▸ WHAT YOU ARE ASKED TO DO: From the first line to the last, repeat the data exactly and drop the pictures.

▸ RECORD SET:
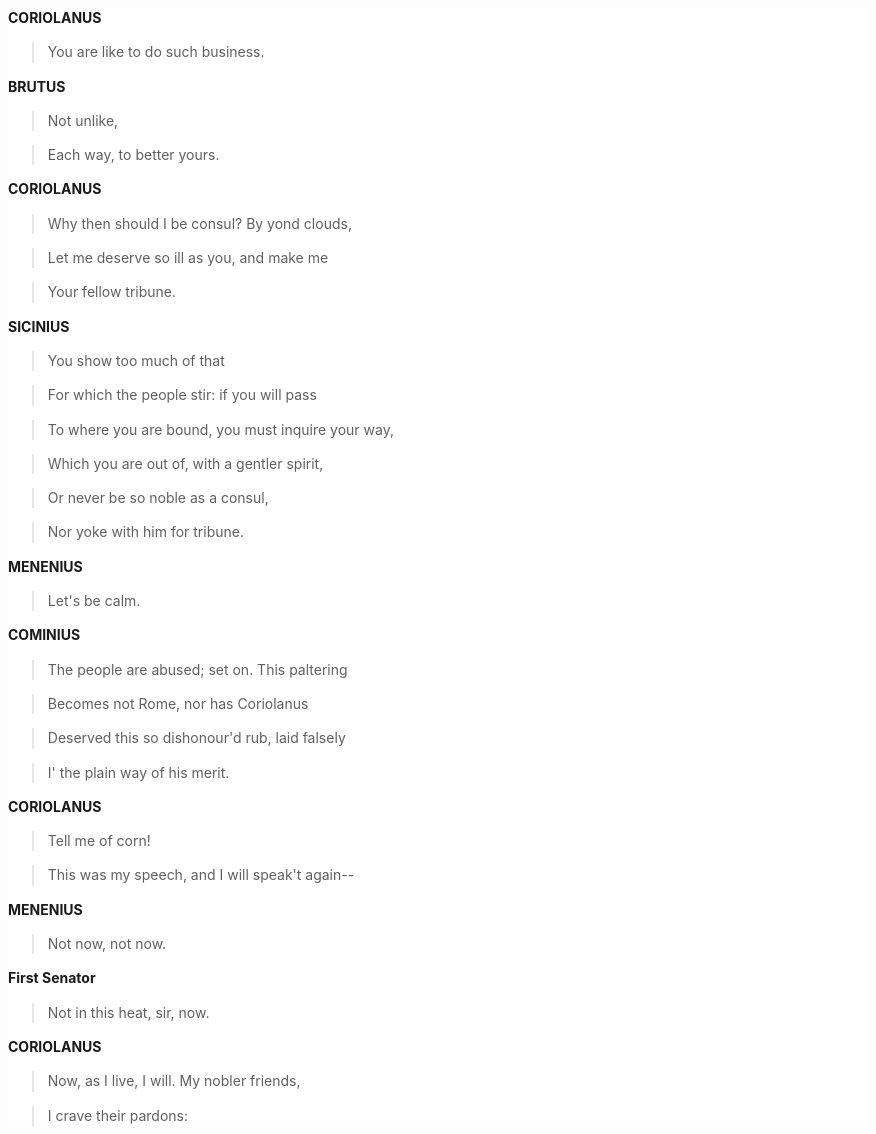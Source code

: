 **CORIOLANUS**

> You are like to do such business.  

**BRUTUS**

> Not unlike,  

> Each way, to better yours.  

**CORIOLANUS**

> Why then should I be consul? By yond clouds,  

> Let me deserve so ill as you, and make me  

> Your fellow tribune.  

**SICINIUS**

> You show too much of that  

> For which the people stir: if you will pass  

> To where you are bound, you must inquire your way,  

> Which you are out of, with a gentler spirit,  

> Or never be so noble as a consul,  

> Nor yoke with him for tribune.  

**MENENIUS**

> Let's be calm.  

**COMINIUS**

> The people are abused; set on. This paltering  

> Becomes not Rome, nor has Coriolanus  

> Deserved this so dishonour'd rub, laid falsely  

> I' the plain way of his merit.  

**CORIOLANUS**

> Tell me of corn!  

> This was my speech, and I will speak't again--  

**MENENIUS**

> Not now, not now.  

**First Senator**

> Not in this heat, sir, now.  

**CORIOLANUS**

> Now, as I live, I will. My nobler friends,  

> I crave their pardons:  
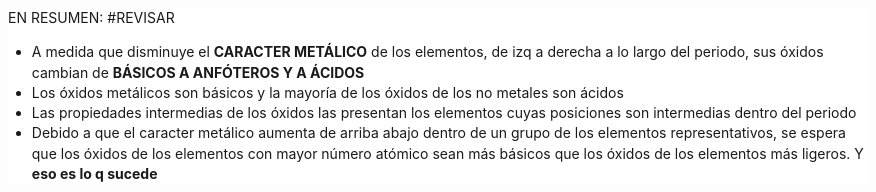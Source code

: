 


EN RESUMEN: #REVISAR
- A medida que disminuye el **CARACTER METÁLICO** de los elementos, de izq a derecha a lo largo del periodo, sus óxidos cambian de **BÁSICOS A ANFÓTEROS Y A ÁCIDOS**
- Los óxidos metálicos son básicos y la mayoría de los óxidos de los no metales son ácidos
- Las propiedades intermedias de los óxidos las presentan los elementos cuyas posiciones son intermedias dentro del periodo
- Debido a que el caracter metálico aumenta de arriba abajo dentro de un grupo de los elementos representativos, se espera que los óxidos de los elementos con mayor número atómico sean más básicos que los óxidos de los elementos más ligeros. Y **eso es lo q sucede**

▸ EXPECTED ANSWER:
Source code

: **CORIOLANUS**

> You are like to do such business.  

**BRUTUS**

> Not unlike,  

> Each way, to better yours.  

**CORIOLANUS**

> Why then should I be consul? By yond clouds,  

> Let me deserve so ill as you, and make me  

> Your fellow tribune.  

**SICINIUS**

> You show too much of that  

> For which the people stir: if you will pass  

> To where you are bound, you must inquire your way,  

> Which you are out of, with a gentler spirit,  

> Or never be so noble as a consul,  

> Nor yoke with him for tribune.  

**MENENIUS**

> Let's be calm.  

**COMINIUS**

> The people are abused; set on. This paltering  

> Becomes not Rome, nor has Coriolanus  

> Deserved this so dishonour'd rub, laid falsely  

> I' the plain way of his merit.  

**CORIOLANUS**

> Tell me of corn!  

> This was my speech, and I will speak't again--  

**MENENIUS**

> Not now, not now.  

**First Senator**

> Not in this heat, sir, now.  

**CORIOLANUS**

> Now, as I live, I will. My nobler friends,  

> I crave their pardons:  
Source code

: 


EN RESUMEN: #REVISAR
- A medida que disminuye el **CARACTER METÁLICO** de los elementos, de izq a derecha a lo largo del periodo, sus óxidos cambian de **BÁSICOS A ANFÓTEROS Y A ÁCIDOS**
- Los óxidos metálicos son básicos y la mayoría de los óxidos de los no metales son ácidos
- Las propiedades intermedias de los óxidos las presentan los elementos cuyas posiciones son intermedias dentro del periodo
- Debido a que el caracter metálico aumenta de arriba abajo dentro de un grupo de los elementos representativos, se espera que los óxidos de los elementos con mayor número atómico sean más básicos que los óxidos de los elementos más ligeros. Y **eso es lo q sucede**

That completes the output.